## TASK TO COMPLETE
Where a line of the entries below includes the string "instead", count it. Give only the resulting number.

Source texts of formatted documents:
▬▬▬▬▬▬

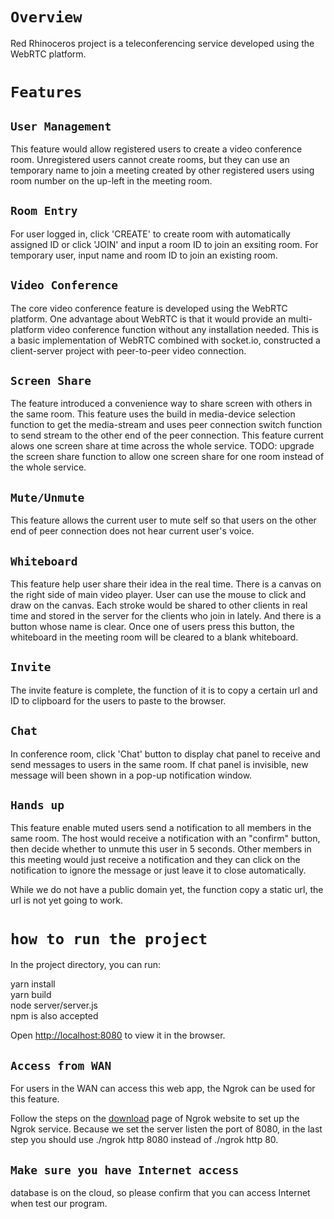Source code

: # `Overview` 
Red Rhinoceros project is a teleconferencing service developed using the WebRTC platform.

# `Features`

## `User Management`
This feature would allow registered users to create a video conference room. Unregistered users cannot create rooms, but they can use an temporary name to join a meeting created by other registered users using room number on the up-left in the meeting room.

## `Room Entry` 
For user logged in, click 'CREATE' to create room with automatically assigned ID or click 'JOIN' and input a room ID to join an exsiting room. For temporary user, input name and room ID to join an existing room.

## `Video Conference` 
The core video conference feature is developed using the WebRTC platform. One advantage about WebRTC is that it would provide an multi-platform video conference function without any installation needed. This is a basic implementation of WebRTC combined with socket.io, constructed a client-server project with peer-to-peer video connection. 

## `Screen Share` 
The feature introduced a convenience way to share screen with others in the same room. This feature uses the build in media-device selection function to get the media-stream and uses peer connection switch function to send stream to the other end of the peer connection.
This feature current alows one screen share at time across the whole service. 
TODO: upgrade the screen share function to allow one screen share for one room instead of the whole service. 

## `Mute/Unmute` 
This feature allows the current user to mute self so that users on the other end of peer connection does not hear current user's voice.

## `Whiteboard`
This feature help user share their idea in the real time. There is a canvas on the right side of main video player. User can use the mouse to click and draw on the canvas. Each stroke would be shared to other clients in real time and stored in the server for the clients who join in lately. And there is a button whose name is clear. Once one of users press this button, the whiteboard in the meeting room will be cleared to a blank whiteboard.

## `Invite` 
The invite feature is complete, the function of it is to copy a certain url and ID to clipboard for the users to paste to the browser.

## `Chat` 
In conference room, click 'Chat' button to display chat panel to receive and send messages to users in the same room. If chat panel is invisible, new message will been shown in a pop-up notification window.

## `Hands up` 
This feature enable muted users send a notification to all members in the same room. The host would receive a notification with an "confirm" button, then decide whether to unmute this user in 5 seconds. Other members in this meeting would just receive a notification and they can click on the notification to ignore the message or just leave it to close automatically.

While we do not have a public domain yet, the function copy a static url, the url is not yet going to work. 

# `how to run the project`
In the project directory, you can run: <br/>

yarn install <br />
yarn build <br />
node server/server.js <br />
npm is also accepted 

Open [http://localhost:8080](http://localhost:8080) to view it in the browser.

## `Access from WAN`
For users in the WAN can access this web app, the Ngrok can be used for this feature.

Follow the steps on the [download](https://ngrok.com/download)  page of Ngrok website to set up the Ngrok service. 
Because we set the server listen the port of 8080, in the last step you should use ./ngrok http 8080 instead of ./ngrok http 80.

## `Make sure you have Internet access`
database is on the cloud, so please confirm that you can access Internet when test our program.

▬▬▬▬▬▬

## RESPONSE TO THE EXERCISE
2